[Start of Attachment]

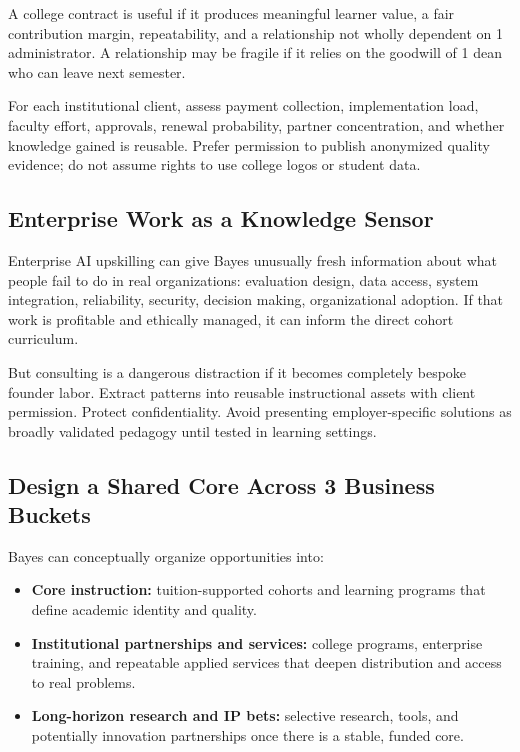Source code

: A college contract is useful if it produces meaningful learner value, a fair contribution margin, repeatability, and a relationship not wholly dependent on 1 administrator. A relationship may be fragile if it relies on the goodwill of 1 dean who can leave next semester.

For each institutional client, assess payment collection, implementation load, faculty effort, approvals, renewal probability, partner concentration, and whether knowledge gained is reusable. Prefer permission to publish anonymized quality evidence; do not assume rights to use college logos or student data.

\subsection{Enterprise Work as a Knowledge Sensor}
\label{sec:enterprise_work_knowledge_sensor}

Enterprise AI upskilling can give Bayes unusually fresh information about what people fail to do in real organizations: evaluation design, data access, system integration, reliability, security, decision making, organizational adoption. If that work is profitable and ethically managed, it can inform the direct cohort curriculum.

But consulting is a dangerous distraction if it becomes completely bespoke founder labor. Extract patterns into reusable instructional assets with client permission. Protect confidentiality. Avoid presenting employer-specific solutions as broadly validated pedagogy until tested in learning settings.

\subsection{Design a Shared Core Across 3 Business Buckets}
\label{sec:shared_core_three_buckets}

Bayes can conceptually organize opportunities into:
\begin{itemize}
    \item \textbf{Core instruction:} tuition-supported cohorts and learning programs that define academic identity and quality.
    \item \textbf{Institutional partnerships and services:} college programs, enterprise training, and repeatable applied services that deepen distribution and access to real problems.
    \item \textbf{Long-horizon research and IP bets:} selective research, tools, and potentially innovation partnerships once there is a stable, funded core.
\end{itemize}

[End of Attachment]

Please count how many lines of the listing include the word "into", giving the number by itself.

> _RESPONSE TO THE EXERCISE_
2